Raising Blaze: A Mother and Son’s Long, Strange Journey into Autism by Debra Ginsberg
Harper Perennial Reprint edition, 2003.REAding
2002 title. Raising Blaze: Bringing Up an Extraordinary Son in an Ordinary World by Debra Ginsberg HarperCollins, 2002

Nonfiction

001Blaze is not your typical child. In fact, because of his extreme behavioral issues, he is a child in need of great support in a modified educational program. He has a strong family support system: a mother, Debra Ginsberg, a writer who willingly gave up her own job and personal success to ensure that Blaze had at least a fighting chance to get a fair and balanced education of his own. The book details the emotional journal of Blaze, his mother, and his extended family (grandfather, mother’s sisters, and a brother) all of whom pitched in to help when the school system proved to be too much for Blaze.

Ginsberg ran the gamut of regular teachers, special education teachers, aides, psychologists, therapists, principals, meeting them all in and out of classrooms and Individualized Education Program (IEP) meetings held to determine the course of Blaze’s school life. Multiple attempts at a proper diagnosis and thus a handicapping condition label left school personnel and family members frustrated. Blaze did not fit neatly into a DSM-IV (the catalog of handicapping conditions labels and descriptors), not that the label would have helped anything. After years of frustration and major disappointments with the educational system, Ginsberg threw down the gauntlet and got a legal advocate for her son.

The book covers Blaze’s life from conception, his difficult birth, the years of doctor’s visits and tests, through year after year of educational crises. Fifth and sixth grades provided a measure of relief in the form of an exceptional special education teacher who was even willing to take Blaze on the annual sixth grade camping trip, a potentially traumatic event for an autistic child.  The book ends after an abortive beginning in seventh grade. Ginsberg and her family begin to home-school blaze in a team effort, with the plan for him to eventually return to school.

Ginsberg wrote this book because she could never find one to read herself when she was in the throes of Blaze’s chaotic school years. She says,

It is true that every human story is unique, yet it is also true that there are qualities we all share as humans. Among those qualities are our differences and thus our sameness. My hope for Raising Blaze was that others would find themselves in this perspective and in our story.
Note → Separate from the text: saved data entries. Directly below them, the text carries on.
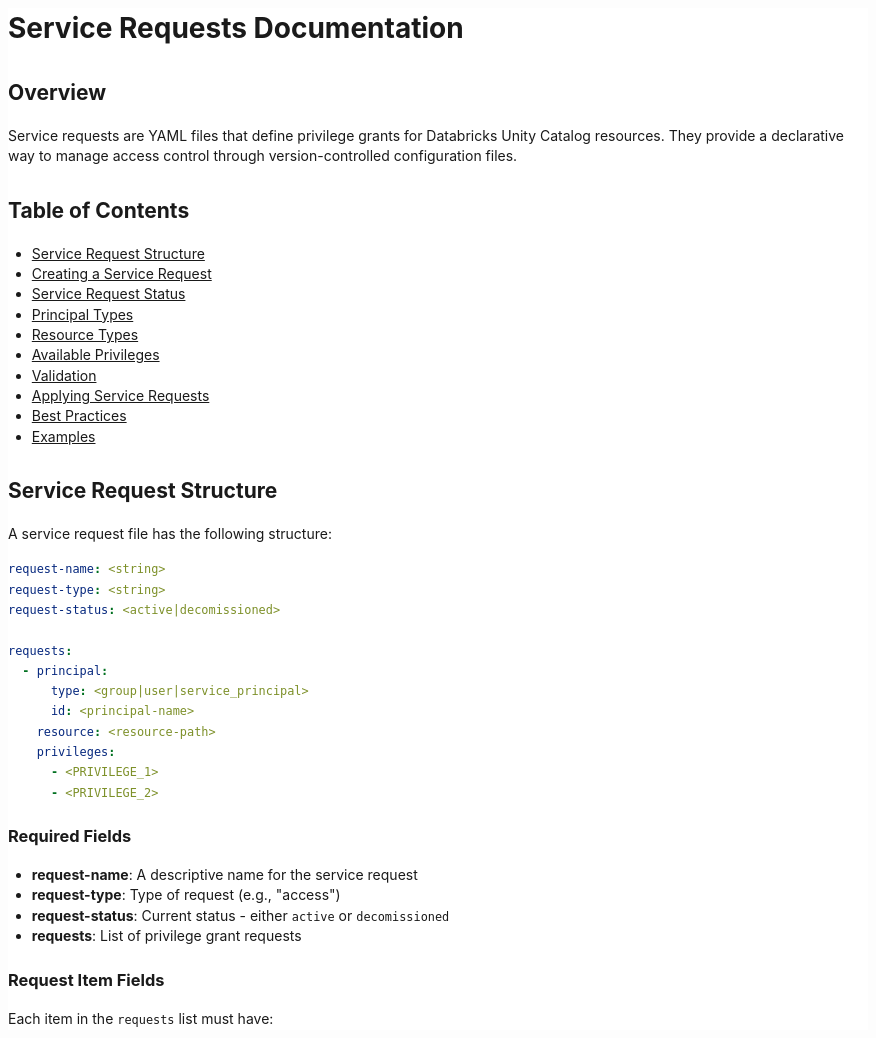 # Service Requests Documentation

## Overview

Service requests are YAML files that define privilege grants for Databricks Unity Catalog resources. They provide a declarative way to manage access control through version-controlled configuration files.

## Table of Contents

- [Service Request Structure](#service-request-structure)
- [Creating a Service Request](#creating-a-service-request)
- [Service Request Status](#service-request-status)
- [Principal Types](#principal-types)
- [Resource Types](#resource-types)
- [Available Privileges](#available-privileges)
- [Validation](#validation)
- [Applying Service Requests](#applying-service-requests)
- [Best Practices](#best-practices)
- [Examples](#examples)

## Service Request Structure

A service request file has the following structure:

```yaml
request-name: <string>
request-type: <string>
request-status: <active|decomissioned>

requests:
  - principal:
      type: <group|user|service_principal>
      id: <principal-name>
    resource: <resource-path>
    privileges:
      - <PRIVILEGE_1>
      - <PRIVILEGE_2>
```

### Required Fields

- **request-name**: A descriptive name for the service request
- **request-type**: Type of request (e.g., "access")
- **request-status**: Current status - either `active` or `decomissioned`
- **requests**: List of privilege grant requests

### Request Item Fields

Each item in the `requests` list must have:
I connected with this book in three ways, first as a mother of a special needs child (I remember those IEP meetings well!), as a special education teacher, and as a school administrator. Because I had sat in the parent’s seat at the IEP meetings for my daughter, I felt I had a better understanding of the parents’ feelings and goals when I sat in the educator and administrator’s seats for their children’s IEPs. Each role made me a better fit for the other roles.

Debra’s book does some of that, too. She tells the truth when she relates the discomfort a parent feels in IEP meetings. As a frequent parent volunteer and a special education classroom aide, she realized that she not only has to teach these children, she needed to touch their hearts. These children well know that they are different, and they need teachers who will treat them as the special persons they are. They are not just a collection of behaviors that vary from the norm.

Teachers and parents of all children should read this book for insights into the world of special education. As an administrator (if I were not already retired), I would have my entire faculty and staff read the book, and then share it with the school community. The book has messages for each person who reads it.

Blaze was in seventh grade at the end of Ginsberg’s book. Now he is in his twenties, and he has written a book about his experiences: Episodes: My Life as I See It. I am looking forward to reading this book, too.

NaBloPoMO 11. Orange is the New Black

NaBloPoMo_November_smallREAdingMy friend Karen handed me this New York Times bestseller last week, and I read it in a day. So, I will combine a NaBloPoMo and a It’s Monday! What Are You Reading? post.

Orange is the New Black: My Year in a Women’s Prison by Piper Kerman.

Piper Kerman, a 1993 Smith graduate with no life plan, no goals, seemed happiest working in restaurants, bars, and 001nightclubs. So after graduation, while her colleagues went off to graduate school, jobs, and suburbia, she chose to hang around with a few colorful, if somewhat unsavory, characters.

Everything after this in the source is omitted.